[TASK TO CARRY OUT]:
In the listing that follows, tally the lines containing "torch"; give the count and nothing more.

[RECORDED DATA]:
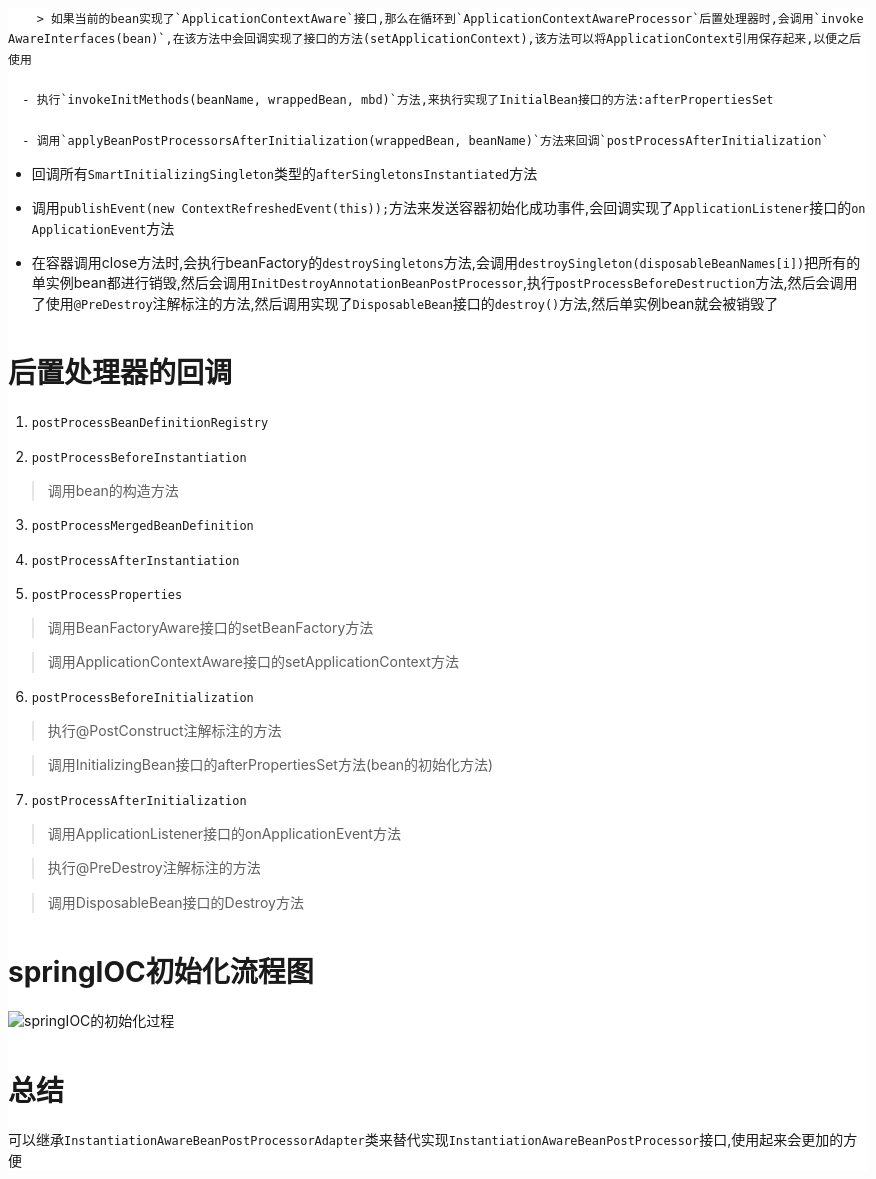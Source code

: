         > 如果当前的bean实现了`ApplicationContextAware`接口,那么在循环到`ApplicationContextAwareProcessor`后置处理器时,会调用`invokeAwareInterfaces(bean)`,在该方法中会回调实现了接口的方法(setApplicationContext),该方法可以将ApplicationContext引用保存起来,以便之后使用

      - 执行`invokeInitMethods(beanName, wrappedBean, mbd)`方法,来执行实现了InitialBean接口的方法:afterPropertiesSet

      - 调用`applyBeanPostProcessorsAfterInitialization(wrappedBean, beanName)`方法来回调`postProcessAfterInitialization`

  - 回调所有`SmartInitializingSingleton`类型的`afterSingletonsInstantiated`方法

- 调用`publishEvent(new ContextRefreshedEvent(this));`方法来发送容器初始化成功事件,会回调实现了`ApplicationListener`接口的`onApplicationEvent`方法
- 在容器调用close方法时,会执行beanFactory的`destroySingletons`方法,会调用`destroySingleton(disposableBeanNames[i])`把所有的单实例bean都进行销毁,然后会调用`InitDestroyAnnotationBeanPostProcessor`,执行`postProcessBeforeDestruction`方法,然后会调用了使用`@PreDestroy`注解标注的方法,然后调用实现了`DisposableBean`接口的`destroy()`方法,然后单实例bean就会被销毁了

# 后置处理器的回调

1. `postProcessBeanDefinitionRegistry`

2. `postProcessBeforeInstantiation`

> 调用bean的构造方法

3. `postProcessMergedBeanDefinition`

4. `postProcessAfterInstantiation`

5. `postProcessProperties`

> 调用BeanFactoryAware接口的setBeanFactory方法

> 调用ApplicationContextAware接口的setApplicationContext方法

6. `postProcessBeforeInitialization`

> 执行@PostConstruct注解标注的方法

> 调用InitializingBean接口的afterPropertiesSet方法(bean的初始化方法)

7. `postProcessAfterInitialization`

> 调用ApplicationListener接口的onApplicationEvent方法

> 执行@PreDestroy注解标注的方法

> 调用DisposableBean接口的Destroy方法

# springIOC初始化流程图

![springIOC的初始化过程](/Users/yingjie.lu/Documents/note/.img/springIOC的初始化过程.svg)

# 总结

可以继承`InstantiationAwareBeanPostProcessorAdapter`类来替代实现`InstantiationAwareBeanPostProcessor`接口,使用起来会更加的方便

--

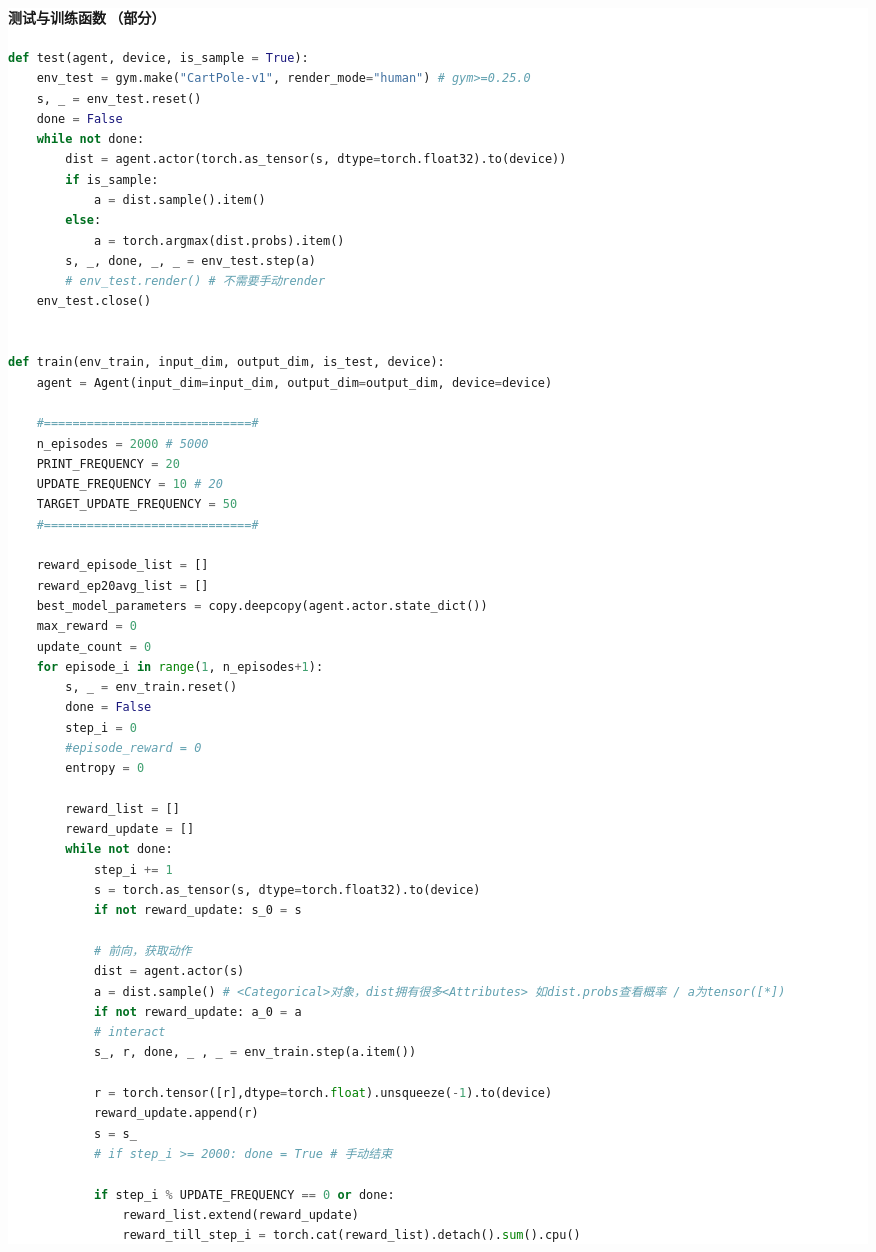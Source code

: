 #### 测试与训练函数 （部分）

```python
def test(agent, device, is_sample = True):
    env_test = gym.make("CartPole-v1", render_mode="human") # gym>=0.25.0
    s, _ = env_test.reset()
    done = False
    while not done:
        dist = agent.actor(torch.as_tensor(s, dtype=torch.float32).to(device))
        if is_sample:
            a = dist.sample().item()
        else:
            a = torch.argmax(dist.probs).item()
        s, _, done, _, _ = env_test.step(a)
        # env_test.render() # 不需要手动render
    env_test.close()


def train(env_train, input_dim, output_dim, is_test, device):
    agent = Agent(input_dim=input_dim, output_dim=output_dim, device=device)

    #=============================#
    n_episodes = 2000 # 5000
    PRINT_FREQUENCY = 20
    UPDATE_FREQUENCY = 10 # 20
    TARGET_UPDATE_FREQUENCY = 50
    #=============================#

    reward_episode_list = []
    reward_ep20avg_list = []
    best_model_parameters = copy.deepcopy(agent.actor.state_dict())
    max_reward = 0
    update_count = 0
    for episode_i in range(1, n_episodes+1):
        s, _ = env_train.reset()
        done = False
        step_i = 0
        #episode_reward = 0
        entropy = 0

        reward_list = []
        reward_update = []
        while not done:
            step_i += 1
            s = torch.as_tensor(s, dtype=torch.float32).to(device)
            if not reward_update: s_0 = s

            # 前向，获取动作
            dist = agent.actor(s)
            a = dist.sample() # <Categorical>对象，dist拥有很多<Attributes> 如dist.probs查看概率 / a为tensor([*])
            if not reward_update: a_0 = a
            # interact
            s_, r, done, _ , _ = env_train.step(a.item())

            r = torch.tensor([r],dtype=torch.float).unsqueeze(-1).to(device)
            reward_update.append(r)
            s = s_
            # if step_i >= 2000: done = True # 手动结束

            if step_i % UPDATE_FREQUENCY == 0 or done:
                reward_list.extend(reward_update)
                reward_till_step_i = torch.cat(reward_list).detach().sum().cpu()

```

* * *

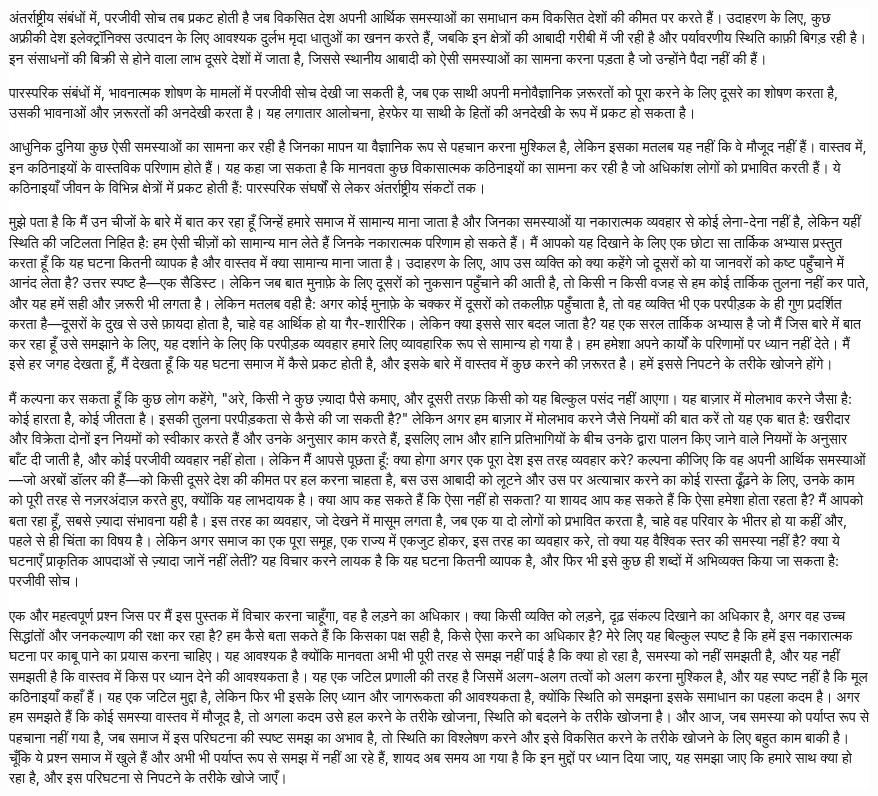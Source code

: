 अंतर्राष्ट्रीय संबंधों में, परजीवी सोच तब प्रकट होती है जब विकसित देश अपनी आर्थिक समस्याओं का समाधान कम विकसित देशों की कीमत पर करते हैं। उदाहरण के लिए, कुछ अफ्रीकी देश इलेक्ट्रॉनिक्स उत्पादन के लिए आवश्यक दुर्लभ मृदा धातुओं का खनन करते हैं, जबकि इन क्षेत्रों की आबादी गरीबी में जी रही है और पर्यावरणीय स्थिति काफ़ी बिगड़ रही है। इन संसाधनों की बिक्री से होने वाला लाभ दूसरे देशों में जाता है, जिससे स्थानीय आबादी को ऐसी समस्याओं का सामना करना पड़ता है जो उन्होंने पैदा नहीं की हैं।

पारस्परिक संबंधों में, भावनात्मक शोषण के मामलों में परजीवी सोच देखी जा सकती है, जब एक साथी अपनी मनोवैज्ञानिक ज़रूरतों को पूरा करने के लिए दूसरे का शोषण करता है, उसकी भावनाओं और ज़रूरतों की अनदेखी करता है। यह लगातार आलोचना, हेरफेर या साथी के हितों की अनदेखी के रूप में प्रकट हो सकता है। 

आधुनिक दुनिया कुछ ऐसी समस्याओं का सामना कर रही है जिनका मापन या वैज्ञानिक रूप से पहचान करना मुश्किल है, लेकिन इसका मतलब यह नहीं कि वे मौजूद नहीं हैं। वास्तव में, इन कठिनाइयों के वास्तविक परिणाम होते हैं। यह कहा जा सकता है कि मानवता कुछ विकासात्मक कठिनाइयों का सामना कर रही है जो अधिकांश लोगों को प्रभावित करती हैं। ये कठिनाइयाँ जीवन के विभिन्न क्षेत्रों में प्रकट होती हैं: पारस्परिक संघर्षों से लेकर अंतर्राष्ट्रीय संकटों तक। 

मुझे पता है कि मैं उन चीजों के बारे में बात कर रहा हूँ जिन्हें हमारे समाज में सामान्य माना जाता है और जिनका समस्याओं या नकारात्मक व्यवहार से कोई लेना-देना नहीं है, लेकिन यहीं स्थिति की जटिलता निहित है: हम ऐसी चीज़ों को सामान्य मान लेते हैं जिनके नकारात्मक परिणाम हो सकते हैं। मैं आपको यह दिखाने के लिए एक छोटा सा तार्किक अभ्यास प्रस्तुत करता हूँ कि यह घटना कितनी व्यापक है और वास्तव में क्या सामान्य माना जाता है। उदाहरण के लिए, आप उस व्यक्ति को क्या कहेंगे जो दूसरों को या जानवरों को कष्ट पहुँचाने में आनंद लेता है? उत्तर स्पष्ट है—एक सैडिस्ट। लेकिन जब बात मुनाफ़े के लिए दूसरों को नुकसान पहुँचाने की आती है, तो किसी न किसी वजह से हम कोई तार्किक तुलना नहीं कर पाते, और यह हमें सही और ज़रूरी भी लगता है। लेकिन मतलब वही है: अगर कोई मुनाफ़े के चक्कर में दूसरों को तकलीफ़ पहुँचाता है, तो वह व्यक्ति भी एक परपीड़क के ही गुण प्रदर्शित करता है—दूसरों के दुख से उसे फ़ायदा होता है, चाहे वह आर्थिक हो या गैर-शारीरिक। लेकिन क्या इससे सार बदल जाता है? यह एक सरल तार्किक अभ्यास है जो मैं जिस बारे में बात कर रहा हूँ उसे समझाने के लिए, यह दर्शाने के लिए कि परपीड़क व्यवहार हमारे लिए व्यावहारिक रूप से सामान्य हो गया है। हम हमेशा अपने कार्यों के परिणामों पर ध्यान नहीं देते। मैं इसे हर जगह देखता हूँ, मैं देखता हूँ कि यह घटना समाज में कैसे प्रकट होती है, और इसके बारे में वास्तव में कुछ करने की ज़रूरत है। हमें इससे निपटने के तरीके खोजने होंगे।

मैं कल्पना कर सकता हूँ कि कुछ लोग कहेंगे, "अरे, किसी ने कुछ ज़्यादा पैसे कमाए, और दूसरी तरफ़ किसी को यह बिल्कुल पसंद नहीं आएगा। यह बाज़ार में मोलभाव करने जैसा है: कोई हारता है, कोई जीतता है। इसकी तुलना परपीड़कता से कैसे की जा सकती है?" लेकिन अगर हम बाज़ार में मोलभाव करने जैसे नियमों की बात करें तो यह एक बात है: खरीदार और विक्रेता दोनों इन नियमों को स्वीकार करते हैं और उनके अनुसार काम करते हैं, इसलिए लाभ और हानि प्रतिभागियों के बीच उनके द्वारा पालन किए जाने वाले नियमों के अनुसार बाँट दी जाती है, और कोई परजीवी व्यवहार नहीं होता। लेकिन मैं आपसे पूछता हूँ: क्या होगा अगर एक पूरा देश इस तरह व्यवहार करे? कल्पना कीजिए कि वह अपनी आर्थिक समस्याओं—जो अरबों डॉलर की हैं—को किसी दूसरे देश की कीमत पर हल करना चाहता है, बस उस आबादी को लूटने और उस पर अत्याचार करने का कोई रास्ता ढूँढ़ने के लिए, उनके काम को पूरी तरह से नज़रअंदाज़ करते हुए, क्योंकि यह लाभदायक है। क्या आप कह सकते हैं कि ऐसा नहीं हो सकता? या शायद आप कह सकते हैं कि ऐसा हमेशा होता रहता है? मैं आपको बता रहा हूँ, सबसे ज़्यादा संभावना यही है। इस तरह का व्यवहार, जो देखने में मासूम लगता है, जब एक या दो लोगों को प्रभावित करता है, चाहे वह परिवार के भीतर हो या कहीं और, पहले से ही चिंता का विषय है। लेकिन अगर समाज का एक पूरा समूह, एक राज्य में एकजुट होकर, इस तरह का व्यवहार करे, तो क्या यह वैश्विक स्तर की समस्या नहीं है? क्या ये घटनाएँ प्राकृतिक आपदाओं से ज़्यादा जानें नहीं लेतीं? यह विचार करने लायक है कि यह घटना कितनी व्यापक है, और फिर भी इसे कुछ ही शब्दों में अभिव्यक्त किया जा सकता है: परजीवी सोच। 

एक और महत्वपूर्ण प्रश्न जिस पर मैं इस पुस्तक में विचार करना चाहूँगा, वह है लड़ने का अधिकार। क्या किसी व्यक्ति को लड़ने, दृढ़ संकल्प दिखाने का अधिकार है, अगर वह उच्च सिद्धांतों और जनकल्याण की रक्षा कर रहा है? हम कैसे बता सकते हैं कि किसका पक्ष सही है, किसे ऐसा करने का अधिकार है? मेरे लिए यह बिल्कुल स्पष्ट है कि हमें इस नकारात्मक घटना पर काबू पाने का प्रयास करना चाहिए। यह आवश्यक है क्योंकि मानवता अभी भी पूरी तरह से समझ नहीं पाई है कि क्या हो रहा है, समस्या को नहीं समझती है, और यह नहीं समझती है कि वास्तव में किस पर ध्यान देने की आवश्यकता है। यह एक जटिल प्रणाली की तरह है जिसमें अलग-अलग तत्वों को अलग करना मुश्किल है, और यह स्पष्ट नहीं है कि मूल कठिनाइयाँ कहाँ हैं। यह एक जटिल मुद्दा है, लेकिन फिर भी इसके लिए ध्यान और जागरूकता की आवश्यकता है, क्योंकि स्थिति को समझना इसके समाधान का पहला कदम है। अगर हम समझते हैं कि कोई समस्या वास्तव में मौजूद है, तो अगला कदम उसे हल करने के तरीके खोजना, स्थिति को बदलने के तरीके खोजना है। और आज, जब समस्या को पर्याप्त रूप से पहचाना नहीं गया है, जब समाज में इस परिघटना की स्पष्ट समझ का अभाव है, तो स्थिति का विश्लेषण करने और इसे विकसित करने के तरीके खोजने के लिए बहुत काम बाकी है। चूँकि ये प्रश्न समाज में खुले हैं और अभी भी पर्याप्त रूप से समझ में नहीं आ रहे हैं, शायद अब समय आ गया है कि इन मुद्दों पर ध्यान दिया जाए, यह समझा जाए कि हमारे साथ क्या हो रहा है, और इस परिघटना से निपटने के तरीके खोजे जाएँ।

[ANSWER SECTION]:
5